Today is the 1st day I’ve got a sweatshirt on as I type this quick update out for you. We’ve held off on the furnace but sooner, rather than later, that furnace is going to get switched on. Much colder weather coming later Thursday night into Friday…and we’ll bottom out Saturday and perhaps Sunday morning with a frost/freeze in the region.
I’m also expecting more showers tomorrow and rain on Thursday into Friday early AM…then a nice stretch of fall weather again…as a matter of fact from Saturday on we look pretty good with chilly mornings and more nice fall afternoons. A lot of hay will probably get cut next week I would imagine.

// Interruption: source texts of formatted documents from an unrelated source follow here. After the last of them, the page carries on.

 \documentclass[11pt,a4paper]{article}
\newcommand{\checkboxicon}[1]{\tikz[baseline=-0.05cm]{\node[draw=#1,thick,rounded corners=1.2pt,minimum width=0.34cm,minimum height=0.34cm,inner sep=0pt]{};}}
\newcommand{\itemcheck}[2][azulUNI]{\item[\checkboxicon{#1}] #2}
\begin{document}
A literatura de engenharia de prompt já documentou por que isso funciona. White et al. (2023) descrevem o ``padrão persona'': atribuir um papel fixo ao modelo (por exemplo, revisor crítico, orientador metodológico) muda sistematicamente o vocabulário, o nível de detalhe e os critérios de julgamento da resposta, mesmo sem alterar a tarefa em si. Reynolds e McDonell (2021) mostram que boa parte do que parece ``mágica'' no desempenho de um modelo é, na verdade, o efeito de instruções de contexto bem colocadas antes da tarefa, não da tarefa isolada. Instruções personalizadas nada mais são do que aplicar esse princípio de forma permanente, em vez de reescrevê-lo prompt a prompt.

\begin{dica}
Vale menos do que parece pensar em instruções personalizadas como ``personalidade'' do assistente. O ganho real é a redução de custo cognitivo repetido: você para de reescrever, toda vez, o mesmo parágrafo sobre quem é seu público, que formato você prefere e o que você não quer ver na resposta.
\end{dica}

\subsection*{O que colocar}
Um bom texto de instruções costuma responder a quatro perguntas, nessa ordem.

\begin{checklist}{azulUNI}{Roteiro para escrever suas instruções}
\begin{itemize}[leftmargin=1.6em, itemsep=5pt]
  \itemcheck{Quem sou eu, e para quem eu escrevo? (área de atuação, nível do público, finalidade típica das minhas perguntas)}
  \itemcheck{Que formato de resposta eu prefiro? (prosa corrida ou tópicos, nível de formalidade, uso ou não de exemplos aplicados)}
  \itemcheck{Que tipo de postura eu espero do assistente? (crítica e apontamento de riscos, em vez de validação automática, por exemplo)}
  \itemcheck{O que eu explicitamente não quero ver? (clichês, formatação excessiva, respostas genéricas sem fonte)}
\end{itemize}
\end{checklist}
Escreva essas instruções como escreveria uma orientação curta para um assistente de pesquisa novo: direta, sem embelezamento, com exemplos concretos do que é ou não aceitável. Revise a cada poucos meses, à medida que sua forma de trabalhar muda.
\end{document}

The frost/freeze for the weekend will likely mark the end of the growing season for some of the area. I wanted to get some perspective on the corn/soybean situation yesterday because I noticed the harvesting over the weekend especially on my trip back and forth from St Louis. I also saw this report from yesterday regarding the crop nationwide…and it wasn’t so great, especially the farther north into the country you go.
Obviously the majority of this is because of the terrible spring weather…wetness and cold…that gripped many parts of the eastern 2/3rds of the country.
This was from Successful Farming…
“Many farmers continue to wait on the sidelines to get into the fields. With freezing temperatures, heavy snowfall, and high winds set to hit the northern Plains this week, the corn in North Dakota is only 22% mature vs. a 75% five-year average, according to Monday’s USDA Crop Progress Report.”
So when you see this forecast…
and this one off the EURO ensembles for total snow through Saturday…you can see why farmers up there are so frustrated…
The storm that will affect them and indirectly us (with the colder weather) is still a long ways away…
For the folks up there this brings back memories of a devastating early October blizzard…back in 2013 that decimated many of the cattle in the western Dakotas…some areas had almost 5 FEET of snow…in early October! Rapid City had a 2 day total of 23″. They ended up with 75″ of snow that winter (including that 23″ in early October).
So heavy snow with blizzard conditions are increasingly likely up there…for us it’s a delivery of really cold weather.
As a matter of fact…looking at the coldest temperatures for the 12th…the record is 28° back in 1909. Don’t think we get that low…but it’s not out of the question.
So how does this affect our farmers locally…I heard from Kelly Christopherson Bertz yesterday and she relayed this situation to me…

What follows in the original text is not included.